_WHAT TO WORK ON_
Which lines in the records below contain the word "Ireland"? Copy each one.

───

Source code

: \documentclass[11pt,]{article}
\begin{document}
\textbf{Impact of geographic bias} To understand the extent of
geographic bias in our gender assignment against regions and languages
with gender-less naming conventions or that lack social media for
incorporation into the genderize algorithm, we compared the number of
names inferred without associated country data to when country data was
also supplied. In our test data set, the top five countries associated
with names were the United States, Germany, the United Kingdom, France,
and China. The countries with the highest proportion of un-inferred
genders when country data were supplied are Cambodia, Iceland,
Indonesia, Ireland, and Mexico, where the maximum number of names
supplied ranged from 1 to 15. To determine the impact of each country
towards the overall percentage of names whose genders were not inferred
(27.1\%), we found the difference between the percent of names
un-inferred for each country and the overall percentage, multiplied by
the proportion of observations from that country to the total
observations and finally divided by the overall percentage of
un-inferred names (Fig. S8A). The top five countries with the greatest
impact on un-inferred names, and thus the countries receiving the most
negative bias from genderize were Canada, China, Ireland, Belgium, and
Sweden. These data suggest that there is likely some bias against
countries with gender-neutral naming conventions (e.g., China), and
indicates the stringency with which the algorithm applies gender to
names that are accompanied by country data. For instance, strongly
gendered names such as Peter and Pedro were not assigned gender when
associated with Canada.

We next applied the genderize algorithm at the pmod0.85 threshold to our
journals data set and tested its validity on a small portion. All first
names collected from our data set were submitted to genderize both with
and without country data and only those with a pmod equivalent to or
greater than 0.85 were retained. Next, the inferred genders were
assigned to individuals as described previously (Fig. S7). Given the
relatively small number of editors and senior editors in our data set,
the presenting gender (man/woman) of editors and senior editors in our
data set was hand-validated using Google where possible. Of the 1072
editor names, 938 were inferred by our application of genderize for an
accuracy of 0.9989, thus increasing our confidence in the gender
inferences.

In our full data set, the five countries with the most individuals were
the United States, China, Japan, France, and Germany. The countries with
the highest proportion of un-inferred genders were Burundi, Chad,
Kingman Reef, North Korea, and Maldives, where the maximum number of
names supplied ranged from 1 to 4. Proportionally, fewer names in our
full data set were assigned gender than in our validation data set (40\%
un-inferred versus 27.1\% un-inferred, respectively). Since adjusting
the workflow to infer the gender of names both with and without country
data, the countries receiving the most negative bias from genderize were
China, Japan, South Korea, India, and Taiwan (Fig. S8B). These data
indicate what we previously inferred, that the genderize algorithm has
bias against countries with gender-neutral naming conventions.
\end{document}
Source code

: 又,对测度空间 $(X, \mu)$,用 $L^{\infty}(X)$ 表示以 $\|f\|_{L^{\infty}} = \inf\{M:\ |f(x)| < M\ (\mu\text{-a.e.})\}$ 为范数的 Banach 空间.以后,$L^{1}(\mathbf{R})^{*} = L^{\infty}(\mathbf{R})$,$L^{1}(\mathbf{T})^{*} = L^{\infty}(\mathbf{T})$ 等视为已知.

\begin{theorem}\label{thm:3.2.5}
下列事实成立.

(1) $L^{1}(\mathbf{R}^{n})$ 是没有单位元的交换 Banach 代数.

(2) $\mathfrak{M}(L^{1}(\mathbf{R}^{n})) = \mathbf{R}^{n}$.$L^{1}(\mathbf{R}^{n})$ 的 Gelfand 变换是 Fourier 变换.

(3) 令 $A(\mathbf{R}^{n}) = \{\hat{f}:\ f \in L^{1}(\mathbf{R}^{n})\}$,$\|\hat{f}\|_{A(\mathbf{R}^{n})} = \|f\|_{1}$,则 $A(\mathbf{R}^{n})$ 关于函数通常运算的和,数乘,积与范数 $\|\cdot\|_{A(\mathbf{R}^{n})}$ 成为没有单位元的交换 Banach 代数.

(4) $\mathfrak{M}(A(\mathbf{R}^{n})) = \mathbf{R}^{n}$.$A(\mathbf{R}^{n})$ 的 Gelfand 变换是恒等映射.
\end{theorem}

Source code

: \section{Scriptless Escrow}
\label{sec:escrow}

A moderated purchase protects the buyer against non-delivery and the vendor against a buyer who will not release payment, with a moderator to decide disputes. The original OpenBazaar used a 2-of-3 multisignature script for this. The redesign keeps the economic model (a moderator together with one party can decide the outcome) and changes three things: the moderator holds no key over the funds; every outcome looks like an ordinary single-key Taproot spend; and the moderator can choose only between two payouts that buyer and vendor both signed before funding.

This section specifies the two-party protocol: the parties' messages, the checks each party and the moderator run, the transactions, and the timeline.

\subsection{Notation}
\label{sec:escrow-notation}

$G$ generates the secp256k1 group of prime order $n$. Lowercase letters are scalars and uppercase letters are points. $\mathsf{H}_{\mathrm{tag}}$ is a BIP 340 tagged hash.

───

_SOLUTION TO THE EXERCISE_
Indonesia, Ireland, and Mexico, where the maximum number of names
negative bias from genderize were Canada, China, Ireland, Belgium, and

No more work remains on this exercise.